Однажды я повел Леру в Коломенский храм. Лера была на службе впервые и очень удивлялась. «Ну, пошли», – сказала она через пять минут. Но я сообщил, что еще через пять минут откроют Царские Врата, а потом пообещал что-то еще, и так мы продержались до конца Всенощной. Мне очень хотелось, чтобы Лера увидела всю Всенощную, и Лера увидела и на всю жизнь запомнила, что очень горели ноги.

Потом Лера приносила свою прозу, и там все, о чем мы говорили, было зачем-то расписано на голоса персонажей. Первое время я даже обижался: почему это какой-то Додостоевский и Тоестьлстой говорят моим голосом и зачем моя комната на Артековской улице вдруг перенесена в Царицынский дворец. А потом я уже и сам забыл, где тут я, где не я, и кто что говорил и где это было. И только тогда записи Леры превратились для меня в прозу. Ах, Лера, Лера, зачем ты отдала мои слова другим? Да ладно бы только слова, а то ведь еще и чувства, и мысли. И лицо, и одежду, и пенсне. Нет, пенсне и очков у меня не было. И монокля, и лорнета, и телескопа. Но однажды мы были с Лерой в «алюминиевой жопе планетария», и я показал Лере Вегу. Там было много других звезд, но Лере почему-то понадобилась именно Вега. Лера была в Литинституте на моих лекциях по теории метакода. Я придумал слово «метакод» и обозначил этим словом тайный код звездного неба. А потом я придумал метаметафору и ДООС (Добровольное общество охраны стрекоз).

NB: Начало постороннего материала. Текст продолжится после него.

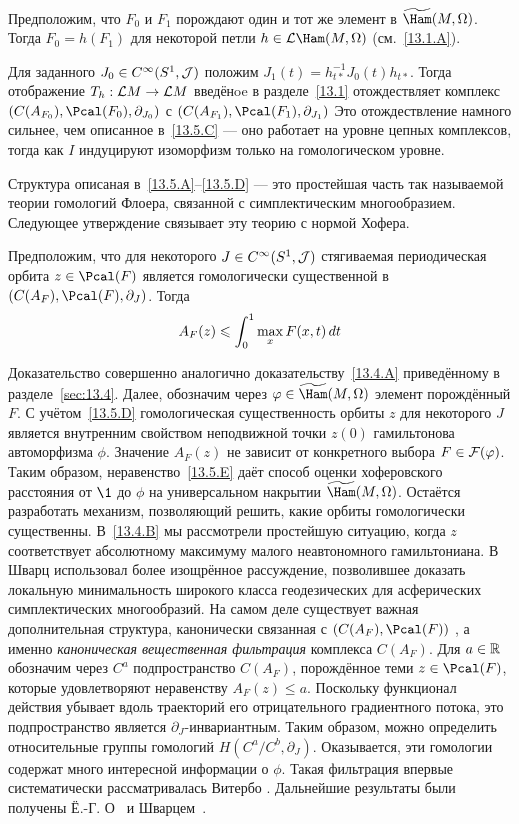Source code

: \begin{ex}{}\label{13.5.D}
Предположим, что $F_{0}$ и $F_{1}$ порождают один и тот же элемент в
$\widetilde\Ham(M,\Omega)$. 
Тогда $F_{0} = h(F_{1})$ для некоторой петли $h\z\in\L\Ham(M,\Omega)$
(см.~\ref{13.1.A}).
\end{ex}

Для заданного $J_{0}\in C^{\infty}(S^{1},\mathcal{J})$ положим
$J_{1}(t)=h_{t*}^{-1}J_{0}(t)h_{t*}$. Тогда отображение $T_{h}:\mathcal{L}
M\to\mathcal{L} M$ введёнoe в разделе~\ref{13.1} отождествляет
комплекс $(C(A_{F_{0}}),\Pcal(F_{0}),\partial_{J_{0}})$ с
$(C(A_{F_{1}}),\Pcal(F_{1}),\partial_{J_{1}})$ 
Это отождествление намного сильнее, чем описанное в~\ref{13.5.C}
— оно работает на уровне цепных комплексов, тогда как $I$ индуцируют
изоморфизм только на гомологическом уровне. 

\medskip
Структура описаная в~\ref{13.5.A}--\ref{13.5.D} --- это простейшая
часть так называемой теории гомологий 
Флоера, связанной с симплектическим многообразием. 
Следующее утверждение связывает эту теорию с нормой Хофера.

\begin{ex}{}\label{13.5.E}
Предположим, что для некоторого $J\in C^{\infty}(S^{1},\mathcal{J})$
стягиваемая периодическая орбита $z\in\Pcal(F)$ является гомологически
существенной в $(C(A_{F}),\Pcal(F),\partial_{J})$. Тогда
\[
A_{F}(z)\leqslant\int_{0}^{1}\max_{x}F(x,t)\,d t
\]
\end{ex}

Доказательство совершенно аналогично доказательству~\ref{13.4.A}
приведённому в разделе~\ref{sec:13.4}.
Далее, обозначим через $\phi\in\widetilde\Ham(M,\Omega)$ элемент порождённый $F$.
С учётом~\ref{13.5.D} гомологическая
существенность орбиты $z$ для некоторого $J$ является внутренним свойством
неподвижной точки $z(0)$ гамильтонова автоморфизма $\phi$.
Значение $A_{F}(z)$ не зависит от конкретного выбора $F\in\mathcal{F}(\varphi)$.
Таким образом, неравенство~\ref{13.5.E} даёт способ оценки хоферовского расстояния от $\1$ до $\phi$ на универсальном накрытии $\widetilde\Ham(M,\Omega)$.
Остаётся разработать механизм, позволяющий решить, какие орбиты
гомологически существенны. 
В~\ref{13.4.B} мы рассмотрели простейшую ситуацию, когда $z$ соответствует абсолютному максимуму малого неавтономного гамильтониана. 
В~\cite{Sch3} Шварц использовал более изощрённое
рассуждение, позволившее доказать локальную минимальность широкого
класса геодезических для асферических симплектических многообразий.  
На самом деле существует важная дополнительная структура,
канонически связанная с $(C(A_{F}),\Pcal(F))$
, а именно
\textit{каноническая вещественная фильтрация} комплекса $C(A_{F})$.
Для $a\in\mathbb{R}$ обозначим через $C^{a}$ подпространство $C(A_{F})$,
порождённое теми $z\in\Pcal(F)$, которые удовлетворяют неравенству
$A_{F}(z)\le a$.
Поскольку функционал действия убывает вдоль траекторий его
отрицательного градиентного потока, это подпространство является
$\partial_{J}$-инвариантным. 
Таким образом, можно определить относительные группы гомологий
$H(C^{a}/C^{b},\partial_{J})$.
Оказывается, эти гомологии содержат много интересной информации о $\phi$.
Такая фильтрация впервые систематически рассматривалась Витербо \cite{V1}.
Дальнейшие результаты были получены Ё.-Г. О~\cite{O4} и Шварцем~\cite{Sch3}.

В ДООСе было три стрекозы: Галя – Лера – Лена. Лера – Галя пошла к мавзолею кататься с горки и вывихнула ногу. Я до сих пор не пойму, где там горка. А потом Галя поехала на этюды в Торжок и повредила позвоночник. Потом она танцевала в гипсовом корсете в своей доосской квартире на Грановского. Квартира была громадная, из пяти комнат, с камином. В камине мы жгли пластмассовые самолетики и еще страницу за страницей поэмы Симонова про любовь, где у них ничего не получилось. И еще роскошные стулья, которые остались от выселенных соседей. Соседи уехали в какое-то мифическое Алешкино, а стулья остались на Галиных картинах. И в моей поэме «Венский стул». Боже, чего мы только не жгли в камине. А Лера сочинила устный роман про Евгения Цемент и Татьяну Стрежень – смесь романа Гладкова с чем-то еще. Потом взорвался Чернобыль, и выселение прекратилось.

Лера готовилась к госэкзамену и читала роман Федора Абрамова «Дом». Когда ей стало совсем тяжело, она позвонила мне и говорит: «Я читаю роман этого, как его, «Дом». Ой, я вся в крови. Ой, это я ухо до крови ногтем расковыряла. Ой, весь «Дом» в крови».